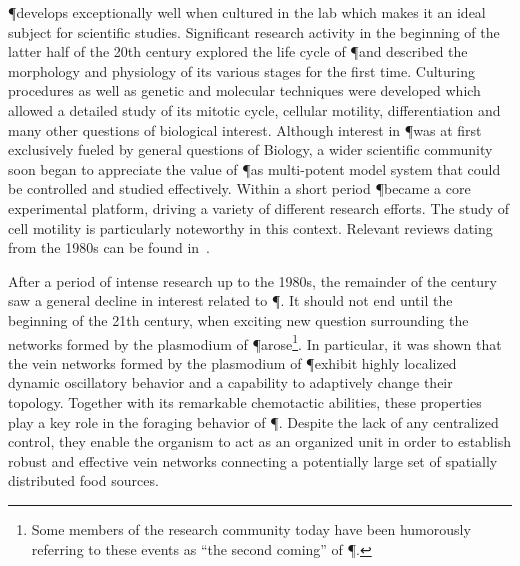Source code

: 		\P develops exceptionally well when cultured in the lab which makes it an ideal subject for scientific studies. Significant research activity in the beginning of the latter half of the 20th century explored the life cycle of \P and described the morphology and physiology of its various stages for the first time. Culturing procedures as well as genetic and molecular techniques were developed which allowed a detailed study of its mitotic cycle, cellular motility, differentiation and many other questions of biological interest. Although interest in \P was at first exclusively fueled by general questions of Biology, a wider scientific community soon began to appreciate the value of \P as multi-potent model system that could be controlled and studied effectively. Within a short period \P became a core experimental platform, driving a variety of different research efforts. The study of cell motility is particularly noteworthy in this context. Relevant reviews dating from the 1980s can be found in~\cite{dove1980growth, aldrich2012cell,sauer1982developmental,Sauer1986}.

		After a period of intense research up to the 1980s, the remainder of the century saw a general decline in interest related to \P. It should not end until the beginning of the 21th century, when exciting new question surrounding the networks formed by the plasmodium of \P arose\footnote{Some members of the research community today have been humorously referring to these events as ``the second coming'' of \P.}. In particular, it was shown that the vein networks formed by the plasmodium of \P exhibit highly localized dynamic oscillatory behavior and a capability to adaptively change their topology. Together with its remarkable chemotactic abilities, these properties play a key role in the foraging behavior of \P. Despite the lack of any centralized control, they enable the organism to act as an organized unit in order to establish robust and effective vein networks connecting a potentially large set of spatially distributed food sources. 

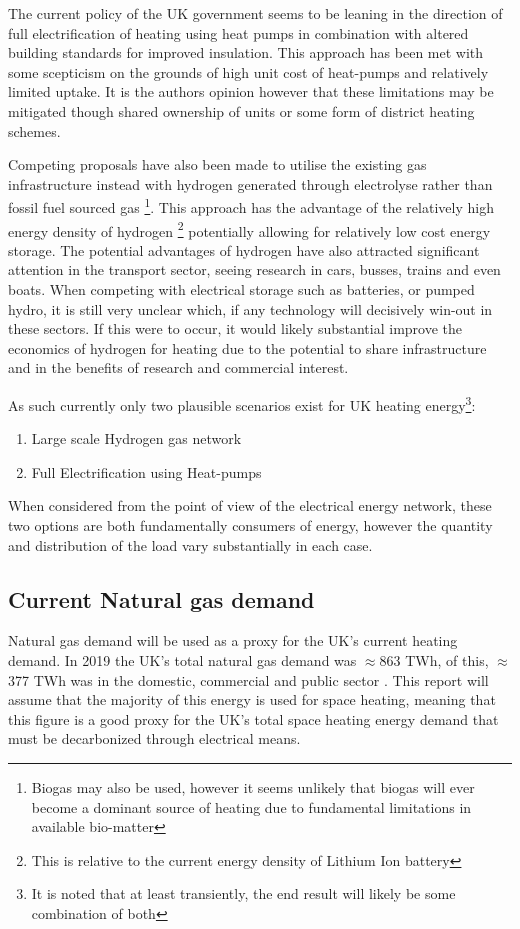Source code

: \documentclass[11pt]{article}
\numberwithin{equation}{section}
\begin{document}
The current policy of the UK government seems to be leaning in the direction of full electrification of heating using heat pumps in combination with altered building standards for improved insulation. This approach has been met with some scepticism on the grounds of high unit cost of heat-pumps and relatively limited uptake. It is the authors opinion however that these limitations may be mitigated though shared ownership of units or some form of district heating schemes.

Competing proposals have also been made to utilise the existing gas infrastructure instead with hydrogen generated through electrolyse rather than fossil fuel sourced gas \footnote{Biogas may also be used, however it seems unlikely that biogas will ever become a dominant source of heating due to fundamental limitations in available bio-matter}. This approach has the advantage of the relatively high energy density of hydrogen \footnote{This is relative to the current energy density of Lithium Ion battery} potentially allowing for relatively low cost energy storage. The potential advantages of hydrogen have also attracted significant attention in the transport sector, seeing research in cars, busses, trains and even boats. When competing with electrical storage such as batteries, or pumped hydro, it is still very unclear which, if any technology will decisively win-out in these sectors. If this were to occur,  it would likely substantial improve the economics of hydrogen for heating due to the potential to share infrastructure and in the benefits of research and commercial interest.

As such currently only two plausible scenarios exist for UK heating energy\footnote{It is noted that at least transiently, the end result will likely be some combination of both}:
\begin{enumerate}
\item Large scale Hydrogen gas network
\item Full Electrification using Heat-pumps
\end{enumerate}

When considered from the point of view of the electrical energy network, these two options are both fundamentally consumers of energy, however the quantity and distribution of the load vary substantially in each case.
\subsection{Current Natural gas demand \label{secCurrentNatGasDemand}}
\label{sec:orga2cbfc3}
Natural gas demand will be used as a proxy for the UK's current heating demand. In 2019 the UK's total natural gas demand was \(\approx\)863 TWh, of this, \(\approx\)377 TWh was in the domestic, commercial and public sector \cite{NaturalGas}. This report will assume that the majority of this energy is used for space heating, meaning that this figure is a good proxy for the UK's total space heating energy demand that must be decarbonized through electrical means.
\end{document}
+++
- How to complete this task
Would you please copy the listing exactly, omitting every picture?

- Expected answer
Source code

: 		\P develops exceptionally well when cultured in the lab which makes it an ideal subject for scientific studies. Significant research activity in the beginning of the latter half of the 20th century explored the life cycle of \P and described the morphology and physiology of its various stages for the first time. Culturing procedures as well as genetic and molecular techniques were developed which allowed a detailed study of its mitotic cycle, cellular motility, differentiation and many other questions of biological interest. Although interest in \P was at first exclusively fueled by general questions of Biology, a wider scientific community soon began to appreciate the value of \P as multi-potent model system that could be controlled and studied effectively. Within a short period \P became a core experimental platform, driving a variety of different research efforts. The study of cell motility is particularly noteworthy in this context. Relevant reviews dating from the 1980s can be found in~\cite{dove1980growth, aldrich2012cell,sauer1982developmental,Sauer1986}.

		After a period of intense research up to the 1980s, the remainder of the century saw a general decline in interest related to \P. It should not end until the beginning of the 21th century, when exciting new question surrounding the networks formed by the plasmodium of \P arose\footnote{Some members of the research community today have been humorously referring to these events as ``the second coming'' of \P.}. In particular, it was shown that the vein networks formed by the plasmodium of \P exhibit highly localized dynamic oscillatory behavior and a capability to adaptively change their topology. Together with its remarkable chemotactic abilities, these properties play a key role in the foraging behavior of \P. Despite the lack of any centralized control, they enable the organism to act as an organized unit in order to establish robust and effective vein networks connecting a potentially large set of spatially distributed food sources. 

Source code

: \documentclass[11pt]{article}
\numberwithin{equation}{section}
\begin{document}
The current policy of the UK government seems to be leaning in the direction of full electrification of heating using heat pumps in combination with altered building standards for improved insulation. This approach has been met with some scepticism on the grounds of high unit cost of heat-pumps and relatively limited uptake. It is the authors opinion however that these limitations may be mitigated though shared ownership of units or some form of district heating schemes.

Competing proposals have also been made to utilise the existing gas infrastructure instead with hydrogen generated through electrolyse rather than fossil fuel sourced gas \footnote{Biogas may also be used, however it seems unlikely that biogas will ever become a dominant source of heating due to fundamental limitations in available bio-matter}. This approach has the advantage of the relatively high energy density of hydrogen \footnote{This is relative to the current energy density of Lithium Ion battery} potentially allowing for relatively low cost energy storage. The potential advantages of hydrogen have also attracted significant attention in the transport sector, seeing research in cars, busses, trains and even boats. When competing with electrical storage such as batteries, or pumped hydro, it is still very unclear which, if any technology will decisively win-out in these sectors. If this were to occur,  it would likely substantial improve the economics of hydrogen for heating due to the potential to share infrastructure and in the benefits of research and commercial interest.

As such currently only two plausible scenarios exist for UK heating energy\footnote{It is noted that at least transiently, the end result will likely be some combination of both}:
\begin{enumerate}
\item Large scale Hydrogen gas network
\item Full Electrification using Heat-pumps
\end{enumerate}

When considered from the point of view of the electrical energy network, these two options are both fundamentally consumers of energy, however the quantity and distribution of the load vary substantially in each case.
\subsection{Current Natural gas demand \label{secCurrentNatGasDemand}}
\label{sec:orga2cbfc3}
Natural gas demand will be used as a proxy for the UK's current heating demand. In 2019 the UK's total natural gas demand was \(\approx\)863 TWh, of this, \(\approx\)377 TWh was in the domestic, commercial and public sector \cite{NaturalGas}. This report will assume that the majority of this energy is used for space heating, meaning that this figure is a good proxy for the UK's total space heating energy demand that must be decarbonized through electrical means.
\end{document}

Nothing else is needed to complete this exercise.